Hi Qin,

Please find some comments inline <MSC/>.

From: Qin Wu [mailto:[email protected]] 
Sent: Saturday, February 15, 2014 4:57 AM
To: Scharf, Michael (Michael)
Cc: IETF ALTO
Subject: RE: Review of draft-ietf-alto-deployments-08#appendix-A

Hi, Michael:
Thanks for re-work and updating to monitoring section.
I have a few comments to section 3.4 you updated.
1. The monitoring infrastructure can be third party,Or can be integrated into 
ALTO server? If it is the third party based, I think the trust relationship 
between monitoring system and alto server needs to be established, otherwise, 
security concern may be raised.

<MSC>
I think the most realistic case it that it is neither third party, nor an 
integrated function of the ALTO server. Instead, a network service provider 
would probably monitor the benefits of its ALTO service by a monitoring 
infrastructure, which could be an extension of the general network monitoring / 
OAM. It could be possible that third parties (e.g., academic researchers) want 
to monitor the benefits as well; in that case, there is indeed a question 
whether they would have access to network service provider data beyond what the 
ALTO service provider exposes. However, since the IETF does not mandate how to 
implement an ALTO server, an implementer could obviously also come up with a 
huge all-in-one ALTO server implementation that realizes many other functions 
beyond providing the ALTO service itself.

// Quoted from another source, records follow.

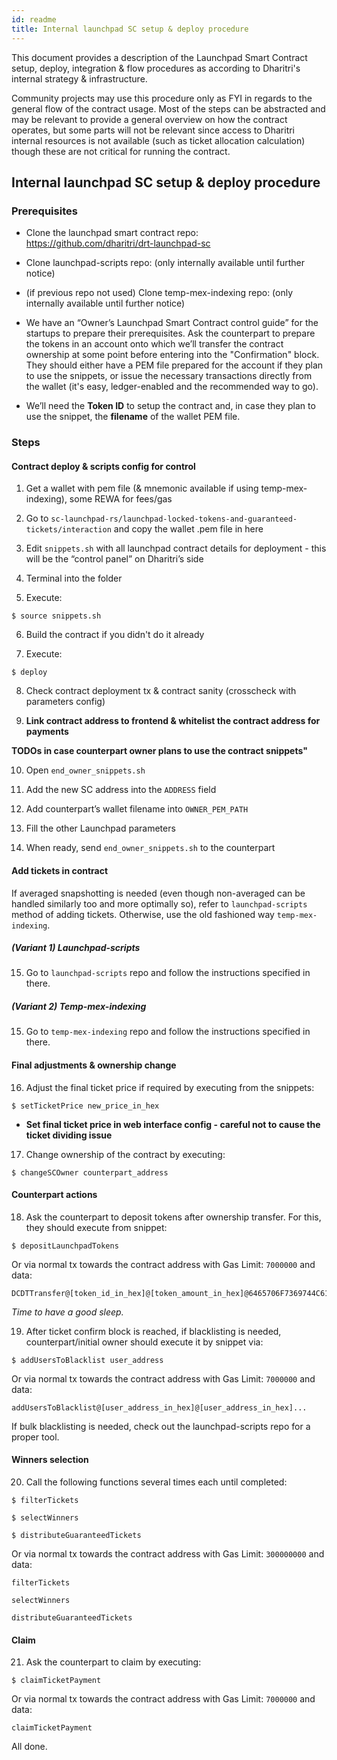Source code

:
 ```yaml
---
id: readme
title: Internal launchpad SC setup & deploy procedure
---
```


This document provides a description of the Launchpad Smart Contract setup, deploy, integration & flow procedures as according to Dharitri's internal strategy & infrastructure.

Community projects may use this procedure only as FYI in regards to the general flow of the contract usage. Most of the steps can be abstracted and may be relevant to provide a general overview on how the contract operates, but some parts will not be relevant since access to Dharitri internal resources is not available (such as ticket allocation calculation) though these are not critical for running the contract.

## Internal launchpad SC setup & deploy procedure

### Prerequisites

- Clone the launchpad smart contract repo:
https://github.com/dharitri/drt-launchpad-sc

- Clone launchpad-scripts repo:
(only internally available until further notice)

- (if previous repo not used) Clone temp-mex-indexing repo:
(only internally available until further notice)

- We have an “Owner’s Launchpad Smart Contract control guide” for the startups to prepare their prerequisites.
Ask the counterpart to prepare the tokens in an account onto which we’ll transfer the contract ownership at some point before entering into the "Confirmation" block. They should either have a PEM file prepared for the account if they plan to use the snippets, or issue the necessary transactions directly from the wallet (it's easy, ledger-enabled and the recommended way to go).

- We’ll need the **Token ID** to setup the contract and, in case they plan to use the snippet, the **filename** of the wallet PEM file.

### Steps

#### Contract deploy & scripts config for control

1. Get a wallet with pem file (& mnemonic available if using temp-mex-indexing), some REWA for fees/gas

2. Go to `sc-launchpad-rs/launchpad-locked-tokens-and-guaranteed-tickets/interaction` and copy the wallet .pem file in here

3. Edit `snippets.sh` with all launchpad contract details for deployment - this will be the “control panel” on Dharitri’s side

4. Terminal into the folder

5. Execute:
```
$ source snippets.sh
```

6. Build the contract if you didn't do it already

7. Execute:
```
$ deploy
```

8. Check contract deployment tx & contract sanity (crosscheck with parameters config)

9. **Link contract address to frontend & whitelist the contract address for payments**

**TODOs in case counterpart owner plans to use the contract snippets"**

10. Open `end_owner_snippets.sh`

11. Add the new SC address into the `ADDRESS` field

12. Add counterpart’s wallet filename into `OWNER_PEM_PATH`

13. Fill the other Launchpad parameters

14. When ready, send `end_owner_snippets.sh` to the counterpart


#### Add tickets in contract

If averaged snapshotting is needed (even though non-averaged can be handled similarly too and more optimally so), refer to `launchpad-scripts` method of adding tickets. Otherwise, use the old fashioned way `temp-mex-indexing`.

##### (Variant 1) Launchpad-scripts

15. Go to `launchpad-scripts` repo and follow the instructions specified in there.

##### (Variant 2) Temp-mex-indexing

15. Go to `temp-mex-indexing` repo and follow the instructions specified in there.

#### Final adjustments & ownership change

16. Adjust the final ticket price if required by executing from the snippets:
```
$ setTicketPrice new_price_in_hex
```
 - **Set final ticket price in web interface config - careful not to cause the ticket dividing issue**


17. Change ownership of the contract by executing:
```
$ changeSCOwner counterpart_address
```

#### Counterpart actions

18. Ask the counterpart to deposit tokens after ownership transfer. For this, they should execute from snippet:
```
$ depositLaunchpadTokens
```
Or via normal tx towards the contract address with Gas Limit: `7000000` and data:
```
DCDTTransfer@[token_id_in_hex]@[token_amount_in_hex]@6465706F7369744C61756E6368706164546F6B656E73
```

*Time to have a good sleep.*

19. After ticket confirm block is reached, if blacklisting is needed, counterpart/initial owner should execute it by snippet via:
```
$ addUsersToBlacklist user_address
```
Or via normal tx towards the contract address with Gas Limit: `7000000` and data:
```
addUsersToBlacklist@[user_address_in_hex]@[user_address_in_hex]...
```
If bulk blacklisting is needed, check out the launchpad-scripts repo for a proper tool.

#### Winners selection

20. Call the following functions several times each until completed:
```
$ filterTickets
```
```
$ selectWinners
```
```
$ distributeGuaranteedTickets
```
Or via normal tx towards the contract address with Gas Limit: `300000000` and data:
```
filterTickets
```
```
selectWinners
```
```
distributeGuaranteedTickets
```

#### Claim

21. Ask the counterpart to claim by executing:
```
$ claimTicketPayment
```
Or via normal tx towards the contract address with Gas Limit: `7000000` and data:
```
claimTicketPayment
```

All done.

I could add a sentence like "Monitoring the benefits of an ALTO service could 
also be realized by third parties. In this case, insight into ALTO data may 
require a trust relationship between the monitoring system operator and the 
network service provider offering an ALTO service." Would this address your 
comment? 
</MSC>

2.  Section 4.3 says:
"
An NSP offering ALTO could consider the impact on (or integration with) traffic
   engineering and the deployment of a monitoring service to observe the
   effects of ALTO operations.
"

Traffic engineering is related to monitoring ALTO performance? I think you may 
gather traffic engineering information from routing protocol, these traffic 
engineering information can be used to reflect network performance and provide 
fine granularity of cost map or network map? However it has nothing to do with 
performance of ALTO?
Performance of ALTO is more about how many request or response can be handled,

<MSC>
This sentence is taken from Section 16.1.4 of the ALTO protocol spec 
(http://tools.ietf.org/html/draft-ietf-alto-protocol-25#page-81). Actually, the 
whole scope of Section 3.4 in draft-ietf-alto-deployment is explained in 
Section 16.1.4 of the ALTO protocol spec. Given that explanation there, I am 
not sure if I understand your question and/or concern. Specifically, the whole 
section 3.4 of draft-ietf-alto-deployment deals NOT with how to retrieve 
routing protocol information (including e.g. TE information from IGP) and how 
to put it into network and cost maps. This is discussed in Section 3.2.1.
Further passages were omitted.